Genetic variations of mitochondrial genome modify risk and prognosis of hepatocellular carcinoma patients.

BACKGROUND

Previous studies have indicated that mitochondrial genetic variations were associated with the risk of many cancers. However, there are few reports on the association between single nucleotide polymorphisms (SNPs) or haplogroups of mitochondrial DNA (mtDNA) and the risk or prognosis of hepatocellular carcinoma (HCC).

METHODS

In order to investigate the predictive and prognostic role of mtDNA SNPs and haplogroups in HCC, the mitochondrial genome of 188 HCC patients and 344 healthy controls were sequenced by next generation sequencing technology. Then, logistic regression analysis was used to determine the effect of mtDNA SNP or haplogroup on risk and prognosis of HCC patients.

RESULTS

The haplogroup M7 had an odds ratio (OR) of 0.47 (95% CI=0.24-0.91; P=0.026) to develop HCC. The frequency of 152T/C, 199T/C, 4048G/A, 9824T/C, 15784T/C, 16185C/T and 16399A/G was significantly different between HCC patients and the controls.

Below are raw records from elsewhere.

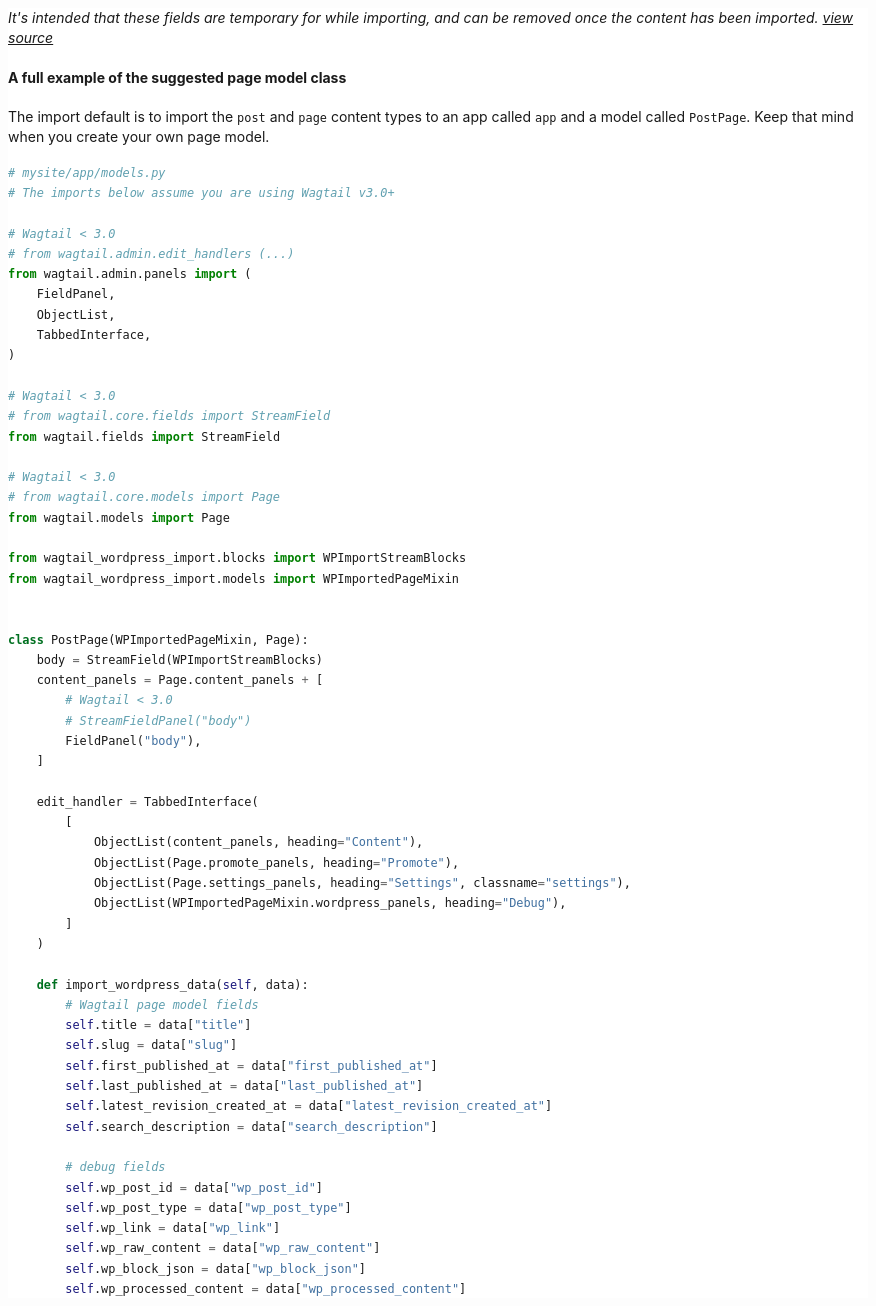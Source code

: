 *It's intended that these fields are temporary for while importing, and can be removed once the content has been imported. [view source](wagtail_wordpress_import/models.py)*

#### A full example of the suggested page model class

The import default is to import the `post` and `page` content types to an app called `app` and a model called `PostPage`. Keep that mind when you create your own page model.

```python
# mysite/app/models.py
# The imports below assume you are using Wagtail v3.0+

# Wagtail < 3.0
# from wagtail.admin.edit_handlers (...)
from wagtail.admin.panels import (
    FieldPanel,
    ObjectList,
    TabbedInterface,
)

# Wagtail < 3.0
# from wagtail.core.fields import StreamField
from wagtail.fields import StreamField

# Wagtail < 3.0
# from wagtail.core.models import Page
from wagtail.models import Page

from wagtail_wordpress_import.blocks import WPImportStreamBlocks
from wagtail_wordpress_import.models import WPImportedPageMixin


class PostPage(WPImportedPageMixin, Page):
    body = StreamField(WPImportStreamBlocks)
    content_panels = Page.content_panels + [
        # Wagtail < 3.0
        # StreamFieldPanel("body")
        FieldPanel("body"),
    ]

    edit_handler = TabbedInterface(
        [
            ObjectList(content_panels, heading="Content"),
            ObjectList(Page.promote_panels, heading="Promote"),
            ObjectList(Page.settings_panels, heading="Settings", classname="settings"),
            ObjectList(WPImportedPageMixin.wordpress_panels, heading="Debug"),
        ]
    )

    def import_wordpress_data(self, data):
        # Wagtail page model fields
        self.title = data["title"]
        self.slug = data["slug"]
        self.first_published_at = data["first_published_at"]
        self.last_published_at = data["last_published_at"]
        self.latest_revision_created_at = data["latest_revision_created_at"]
        self.search_description = data["search_description"]

        # debug fields
        self.wp_post_id = data["wp_post_id"]
        self.wp_post_type = data["wp_post_type"]
        self.wp_link = data["wp_link"]
        self.wp_raw_content = data["wp_raw_content"]
        self.wp_block_json = data["wp_block_json"]
        self.wp_processed_content = data["wp_processed_content"]
```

In addition, multivariate analysis with COX hazards model showed that the patients with haplogroup M8 had lower survival rate than the patients with haplogroup D4 (HR=2.62, 95% CI=1.03-6.68; P=0.044). Three SNPs 15784T/C, 16185C/T and 16399A/G were also identified to have a statistically significant association with postoperative survival in HCC.

CONCLUSIONS

To date, these results provide the first evidence that mtDNA SNPs and haplogroups may be potential risk factors for susceptibility and survival of HCC patients.